We first covered Tango in depth when Google made Tango an official development effort back in I/O 2016. Back then, Project Tango was still considered a work in progress and in the early stages of proving its worth; in fact, AR was hardly mentioned in the I/O 2016 keynotes at all. Fast forward to this year’s I/O, Project Tango made an entrance in the first keynote when Google announced its new VR and AR products and services. With Google lending prominence in Tango this year, it is time to revisit how has Tango improved over the past year.
Last year, we explained how Project Tango uses visual-inertial odometry to track user’s motion and location without using GPS on a mobile device. In Google I/O 2017, the announced Standalone Daydream headset will utilize such motion tracking principles, adding motion into the user’s VR experience. Google terms their method of visual-inertial odometry as WorldSense.
The tracking system offers 6 degrees-of-freedom, which means you’ll be able to move more naturally and freely as the headset is capable of taking into account all the possible ways of navigating through 3D space. In comparison, the original Daydream headset only tracks head tilt and not position.
Last year, when we tested the Area Learning feature on the old Tango Dev Kit, the app that used to learn the area crashed pretty often. Area learning was also not very tolerant to changes in environment; it fails when an object, such as a table, moves even slightly.
Within a year, Google has made improvements in the processing and storing of area descriptor files. It also made Tango more tolerant to changes in environment. Confident that their area learning algorithm is well refined, Google announced Visual Positioning Service (VPS), a service that uses area learning, overlays it in Google indoor maps, and shows the user where he or she is on the indoor map quickly and more accurately than just GPS. In Google's words, GPS is sufficient to get you to the store, but VPS has the potential to direct you to exactly what you're looking for in the store. For someone who is visually impaired, VPS in addition to auditory clues can be a powerful tool for self empowerment. Museums too could benefit from VPS by capitalizing on its accuracy for personal virtual tours and extra information. Likewise, there are many other possibilities.

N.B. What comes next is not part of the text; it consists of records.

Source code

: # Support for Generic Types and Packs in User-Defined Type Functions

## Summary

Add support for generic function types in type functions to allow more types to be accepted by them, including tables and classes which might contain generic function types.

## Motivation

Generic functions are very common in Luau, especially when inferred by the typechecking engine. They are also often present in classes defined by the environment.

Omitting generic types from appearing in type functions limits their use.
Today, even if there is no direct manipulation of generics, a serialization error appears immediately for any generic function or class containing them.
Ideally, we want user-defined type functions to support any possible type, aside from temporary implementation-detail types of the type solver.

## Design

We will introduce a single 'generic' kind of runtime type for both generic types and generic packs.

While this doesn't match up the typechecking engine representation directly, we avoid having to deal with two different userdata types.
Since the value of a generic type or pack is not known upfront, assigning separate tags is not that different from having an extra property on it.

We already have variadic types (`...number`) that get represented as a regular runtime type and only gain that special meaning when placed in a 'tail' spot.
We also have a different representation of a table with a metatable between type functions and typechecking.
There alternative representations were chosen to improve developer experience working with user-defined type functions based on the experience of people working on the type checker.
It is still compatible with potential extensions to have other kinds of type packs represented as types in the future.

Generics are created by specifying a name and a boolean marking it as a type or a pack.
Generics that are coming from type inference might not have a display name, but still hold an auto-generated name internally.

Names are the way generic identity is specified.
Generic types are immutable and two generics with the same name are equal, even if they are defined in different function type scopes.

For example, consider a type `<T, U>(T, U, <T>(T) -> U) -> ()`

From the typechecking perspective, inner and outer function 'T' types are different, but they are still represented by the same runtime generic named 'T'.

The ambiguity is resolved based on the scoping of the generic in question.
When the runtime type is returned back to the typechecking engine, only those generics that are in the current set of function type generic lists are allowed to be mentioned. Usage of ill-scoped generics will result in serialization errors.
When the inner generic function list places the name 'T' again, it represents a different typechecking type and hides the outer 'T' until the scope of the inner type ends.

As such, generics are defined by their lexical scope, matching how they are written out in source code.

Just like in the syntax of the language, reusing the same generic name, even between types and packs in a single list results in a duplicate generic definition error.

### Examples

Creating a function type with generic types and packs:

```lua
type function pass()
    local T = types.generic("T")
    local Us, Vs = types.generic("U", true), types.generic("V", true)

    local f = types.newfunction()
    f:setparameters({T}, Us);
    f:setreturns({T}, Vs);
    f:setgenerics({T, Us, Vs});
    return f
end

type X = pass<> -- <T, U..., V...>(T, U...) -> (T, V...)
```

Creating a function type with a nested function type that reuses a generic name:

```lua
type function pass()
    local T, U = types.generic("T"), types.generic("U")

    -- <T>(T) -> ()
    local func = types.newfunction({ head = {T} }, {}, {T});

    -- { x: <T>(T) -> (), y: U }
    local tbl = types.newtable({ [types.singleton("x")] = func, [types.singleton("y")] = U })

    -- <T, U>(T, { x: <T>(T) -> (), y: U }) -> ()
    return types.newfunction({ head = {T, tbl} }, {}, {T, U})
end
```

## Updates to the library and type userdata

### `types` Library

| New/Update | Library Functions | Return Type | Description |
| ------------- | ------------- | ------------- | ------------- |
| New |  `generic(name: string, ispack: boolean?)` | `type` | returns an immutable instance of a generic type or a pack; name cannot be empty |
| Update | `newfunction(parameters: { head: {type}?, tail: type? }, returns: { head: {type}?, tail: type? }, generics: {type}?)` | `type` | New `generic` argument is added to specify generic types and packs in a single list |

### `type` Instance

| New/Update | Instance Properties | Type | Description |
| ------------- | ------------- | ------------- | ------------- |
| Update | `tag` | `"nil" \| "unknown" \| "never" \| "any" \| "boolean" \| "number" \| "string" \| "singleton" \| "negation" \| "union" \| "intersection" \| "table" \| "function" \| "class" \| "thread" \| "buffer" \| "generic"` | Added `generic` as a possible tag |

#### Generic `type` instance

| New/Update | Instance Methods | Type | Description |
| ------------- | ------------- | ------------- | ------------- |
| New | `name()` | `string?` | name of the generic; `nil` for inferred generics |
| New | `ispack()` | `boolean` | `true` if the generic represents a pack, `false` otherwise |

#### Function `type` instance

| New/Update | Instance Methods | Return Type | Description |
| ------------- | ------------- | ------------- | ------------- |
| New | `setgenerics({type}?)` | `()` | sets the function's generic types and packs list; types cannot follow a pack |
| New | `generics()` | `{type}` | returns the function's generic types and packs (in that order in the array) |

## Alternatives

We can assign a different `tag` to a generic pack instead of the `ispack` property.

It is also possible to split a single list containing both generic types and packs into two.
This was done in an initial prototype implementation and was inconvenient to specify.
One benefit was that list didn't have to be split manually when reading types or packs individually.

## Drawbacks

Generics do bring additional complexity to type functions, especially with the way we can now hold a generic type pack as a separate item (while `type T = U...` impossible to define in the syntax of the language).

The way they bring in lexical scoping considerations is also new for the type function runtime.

One of the core propositions of Project Tango was to accurately map and recreate a 3D environment that the Tango enabled mobile device exists. At its infancy last year, the reconstruction was slow, clunky, ugly, and barely usable for any meaningful post processing. It was however used for accurate positional data capture rather than re-creating the scene. At this year's I/O, processing capability has vastly improved: construction is very fast, post-rendering is snappier, and the resulting 3D model looks almost like the environment it has captured. This is no doubt due to refinements in the Project Tango software stack, as well as the newer mobile processing hardware available today.
Imagine putting a virtual cat in a real box through a Tango enabled mobile device. Now move away from the box. You should not see the cat anymore. In technical terms, the virtual cat has been occluded by the physical box.
However, using this sandbox test as a benchmark, we have yet to see applications that have integrated occlusion well within their respective AR apps. A good number of Tango apps at the moment do not incorporate occlusion - or at least did not incorporate them well enough. Occlusion is key to providing a full immersive AR experience because using the above sandbox test example, it would be extremely weird for anyone to see the virtual cat lying outside the box, instead of staying hidden. We see occlusion as a key benchmark in defining the success of an app's AR experience.